Typically, a remote work policy would cover components such as productivity, eligibility, and availability, but in terms of IT security, companies need to identify if any additional technical support is essential. In addition, it’s vital to outline what remote employees need to do when they have technical difficulties to guarantee a secure plan of action.
When it comes to protecting data, employees need to have knowledge of what constitutes a risk. To make remote work streamlined, many employees have been encouraged to adhere to a BYOD (Bring Your Own Device) policy. But this also means employees may have confidential work data on a personal device. Therefore, it is important that they’re not putting this data at risk without having the right security on those devices.
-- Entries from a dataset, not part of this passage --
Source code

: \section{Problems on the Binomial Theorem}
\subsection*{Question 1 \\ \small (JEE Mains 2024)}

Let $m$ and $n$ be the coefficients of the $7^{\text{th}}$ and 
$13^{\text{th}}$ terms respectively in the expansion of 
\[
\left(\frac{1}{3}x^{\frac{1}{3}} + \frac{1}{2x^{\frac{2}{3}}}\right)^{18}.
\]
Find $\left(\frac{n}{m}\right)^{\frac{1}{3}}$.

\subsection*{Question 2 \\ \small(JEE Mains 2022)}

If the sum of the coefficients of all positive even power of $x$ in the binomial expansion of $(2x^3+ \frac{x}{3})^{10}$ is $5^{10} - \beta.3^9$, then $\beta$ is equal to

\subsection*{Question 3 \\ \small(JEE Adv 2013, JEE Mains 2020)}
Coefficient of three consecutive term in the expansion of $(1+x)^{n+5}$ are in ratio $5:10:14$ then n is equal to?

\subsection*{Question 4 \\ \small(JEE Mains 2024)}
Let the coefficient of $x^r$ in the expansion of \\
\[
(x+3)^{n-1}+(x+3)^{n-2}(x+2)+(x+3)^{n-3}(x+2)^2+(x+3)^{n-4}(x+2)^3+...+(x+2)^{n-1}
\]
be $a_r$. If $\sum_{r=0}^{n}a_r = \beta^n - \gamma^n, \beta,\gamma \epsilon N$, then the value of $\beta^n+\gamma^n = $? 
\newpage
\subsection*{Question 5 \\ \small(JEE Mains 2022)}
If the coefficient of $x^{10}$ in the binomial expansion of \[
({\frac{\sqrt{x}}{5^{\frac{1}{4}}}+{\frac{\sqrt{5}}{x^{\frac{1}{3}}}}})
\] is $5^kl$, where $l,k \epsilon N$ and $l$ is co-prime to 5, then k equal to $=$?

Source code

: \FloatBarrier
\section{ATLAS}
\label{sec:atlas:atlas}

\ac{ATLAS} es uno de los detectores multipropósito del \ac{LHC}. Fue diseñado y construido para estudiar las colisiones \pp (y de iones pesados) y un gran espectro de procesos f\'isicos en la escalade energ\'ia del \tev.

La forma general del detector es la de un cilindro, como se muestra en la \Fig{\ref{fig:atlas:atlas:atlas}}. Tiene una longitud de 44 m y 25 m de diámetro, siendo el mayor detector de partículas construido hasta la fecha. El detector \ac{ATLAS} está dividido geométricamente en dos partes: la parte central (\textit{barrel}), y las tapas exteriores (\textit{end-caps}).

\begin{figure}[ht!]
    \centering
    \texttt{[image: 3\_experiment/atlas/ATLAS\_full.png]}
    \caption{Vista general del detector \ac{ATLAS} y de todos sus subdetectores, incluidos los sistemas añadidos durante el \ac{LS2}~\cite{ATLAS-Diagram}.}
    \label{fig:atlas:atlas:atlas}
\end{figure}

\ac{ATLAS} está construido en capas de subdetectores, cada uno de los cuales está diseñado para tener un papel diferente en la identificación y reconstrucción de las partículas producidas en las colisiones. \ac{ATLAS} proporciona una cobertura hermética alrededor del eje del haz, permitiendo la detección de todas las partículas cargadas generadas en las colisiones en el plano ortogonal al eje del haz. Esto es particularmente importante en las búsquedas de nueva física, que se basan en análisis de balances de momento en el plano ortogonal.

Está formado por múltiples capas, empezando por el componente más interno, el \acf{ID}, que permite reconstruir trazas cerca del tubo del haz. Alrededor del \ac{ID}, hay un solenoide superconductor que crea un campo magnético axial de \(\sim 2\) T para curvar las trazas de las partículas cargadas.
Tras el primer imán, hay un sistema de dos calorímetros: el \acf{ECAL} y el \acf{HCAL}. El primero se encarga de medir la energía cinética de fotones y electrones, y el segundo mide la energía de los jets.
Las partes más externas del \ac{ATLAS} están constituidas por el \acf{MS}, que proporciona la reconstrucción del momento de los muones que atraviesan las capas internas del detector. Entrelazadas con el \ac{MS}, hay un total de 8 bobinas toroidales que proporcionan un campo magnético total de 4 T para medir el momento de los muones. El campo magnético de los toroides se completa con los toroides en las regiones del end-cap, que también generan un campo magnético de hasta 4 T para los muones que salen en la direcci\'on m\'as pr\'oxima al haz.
Use Constant Network Security
Continuous security monitoring is one of the fundamentals of protecting business information. Many systems provide monitoring during business hours when employees will be connecting to a workplace network. However, hacking attempts don’t stop when you go home for the day.
To guarantee you’re protected at all times, iTology, an IT company in El Reno, recommends proactive, constant network security so that attacks can be prevented and recognized right from the start. With continuous monitoring, security alerts will identify weaknesses or attempted activity and address it before it becomes a problem.
Protect Your Email
Emails are an easy entry point for cybercrime in business and personal life, as 91 percent of hacks begin with an email. Hackers have developed more sophisticated methods to slide under employees radar and have them click on a link or send information without suspicion.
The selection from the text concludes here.